Pitton is a village in Wiltshire, England, about 7 mi east of Salisbury, just off the A30 London Road.

==History==
A Roman road (now a bridleway) forms the northern boundary of the parish and is a scheduled monument.

==Local government==
The civil parish of Pitton and Farley encompasses the villages of Pitton and Farley. The parish elects a parish council. It is in the area of Wiltshire Council unitary authority, which is responsible for all significant local government functions.

== Churches ==
The Anglican Church of St Peter is Grade II* listed. It dates from the 12th century and was restored in 1878–80 by Ewan Christian. There is a window by C.E. Kempe.

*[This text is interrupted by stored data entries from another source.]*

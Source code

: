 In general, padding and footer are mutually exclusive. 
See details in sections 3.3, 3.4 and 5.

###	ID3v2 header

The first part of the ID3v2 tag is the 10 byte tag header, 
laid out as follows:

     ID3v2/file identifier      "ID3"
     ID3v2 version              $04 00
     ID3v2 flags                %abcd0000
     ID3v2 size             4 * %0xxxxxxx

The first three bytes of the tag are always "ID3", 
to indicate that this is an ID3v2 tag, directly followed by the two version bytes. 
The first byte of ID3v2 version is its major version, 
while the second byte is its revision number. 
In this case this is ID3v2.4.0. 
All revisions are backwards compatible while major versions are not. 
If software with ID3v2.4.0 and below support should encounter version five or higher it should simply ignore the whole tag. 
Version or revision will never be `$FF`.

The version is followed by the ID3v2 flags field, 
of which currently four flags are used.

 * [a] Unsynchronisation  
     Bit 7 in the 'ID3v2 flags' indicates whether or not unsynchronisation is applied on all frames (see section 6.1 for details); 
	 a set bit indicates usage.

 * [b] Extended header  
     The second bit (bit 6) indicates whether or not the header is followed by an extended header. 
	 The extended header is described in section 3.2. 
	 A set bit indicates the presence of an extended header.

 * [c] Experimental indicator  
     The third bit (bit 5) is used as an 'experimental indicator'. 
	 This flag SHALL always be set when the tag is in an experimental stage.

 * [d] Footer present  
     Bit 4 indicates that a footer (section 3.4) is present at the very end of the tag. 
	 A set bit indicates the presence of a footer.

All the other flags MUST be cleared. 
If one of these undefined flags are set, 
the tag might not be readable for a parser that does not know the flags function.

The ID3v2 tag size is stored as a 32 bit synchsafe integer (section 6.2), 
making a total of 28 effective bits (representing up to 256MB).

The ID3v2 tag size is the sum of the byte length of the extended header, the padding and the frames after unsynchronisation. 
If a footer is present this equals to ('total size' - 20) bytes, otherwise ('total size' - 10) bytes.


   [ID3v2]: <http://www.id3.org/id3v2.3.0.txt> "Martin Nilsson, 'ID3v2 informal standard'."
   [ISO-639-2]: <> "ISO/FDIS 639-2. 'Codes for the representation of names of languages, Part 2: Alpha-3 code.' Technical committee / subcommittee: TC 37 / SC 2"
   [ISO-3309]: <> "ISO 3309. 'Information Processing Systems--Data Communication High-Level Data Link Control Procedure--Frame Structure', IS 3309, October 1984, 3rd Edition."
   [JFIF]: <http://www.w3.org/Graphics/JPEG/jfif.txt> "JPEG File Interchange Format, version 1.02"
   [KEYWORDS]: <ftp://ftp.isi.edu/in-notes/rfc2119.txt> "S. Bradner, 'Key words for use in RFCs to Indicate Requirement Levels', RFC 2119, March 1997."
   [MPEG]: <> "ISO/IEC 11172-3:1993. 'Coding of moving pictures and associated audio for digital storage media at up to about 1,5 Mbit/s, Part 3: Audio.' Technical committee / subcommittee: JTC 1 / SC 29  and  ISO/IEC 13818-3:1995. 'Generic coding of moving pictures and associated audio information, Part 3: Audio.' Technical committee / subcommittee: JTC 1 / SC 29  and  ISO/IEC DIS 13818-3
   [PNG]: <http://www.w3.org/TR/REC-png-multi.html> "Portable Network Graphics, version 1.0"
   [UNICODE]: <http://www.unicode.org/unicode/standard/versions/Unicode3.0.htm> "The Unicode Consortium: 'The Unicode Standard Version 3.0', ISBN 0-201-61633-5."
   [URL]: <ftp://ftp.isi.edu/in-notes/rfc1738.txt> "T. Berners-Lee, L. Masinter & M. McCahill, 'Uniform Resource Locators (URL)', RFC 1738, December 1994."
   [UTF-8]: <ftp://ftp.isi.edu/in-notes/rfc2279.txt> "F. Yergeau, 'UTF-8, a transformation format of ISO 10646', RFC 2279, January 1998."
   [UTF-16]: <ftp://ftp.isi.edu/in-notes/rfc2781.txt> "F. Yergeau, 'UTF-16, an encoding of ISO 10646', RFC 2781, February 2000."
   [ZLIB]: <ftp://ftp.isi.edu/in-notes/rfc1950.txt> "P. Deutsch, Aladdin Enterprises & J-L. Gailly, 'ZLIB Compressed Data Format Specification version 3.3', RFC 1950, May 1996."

The church was a chapelry of Alderbury until 1874 when the parish of Farley with Pitton was established, with Farley church as the parish church. Today the parish is one of the ten covered by the Clarendon team ministry.

A Wesleyan Methodist chapel was built in 1888 and extended with a schoolroom in 1934. From 2008 to 2011 the building housed an independent school (Milford Park School) and in 2013 it was converted into two residential dwellings.

==Amenities==
The village has a shop and post office, a pub (The Silver Plough), a park, a village hall and a small recreation ground. Pitton CE Primary School is on the western edge of the village.

The Clarendon Way recreational footpath between Salisbury and Winchester passes through the village.

Wiltshire Council's Roundbarrow Farm is located between Pitton and Firsdown. In 2025 it was announced that the Royal Society for the Protection of Birds would be appointed to manage the farm site, following a competitive bidding exercise. The site will be developed as chalk grassland for farming and as woodland.

Buses into Pitton are operated by Wilts & Dorset, serving two bus stops (one by the park, one at the crossroads). The main buses are the 88 and 89 to Winterslow, although there is also an X87.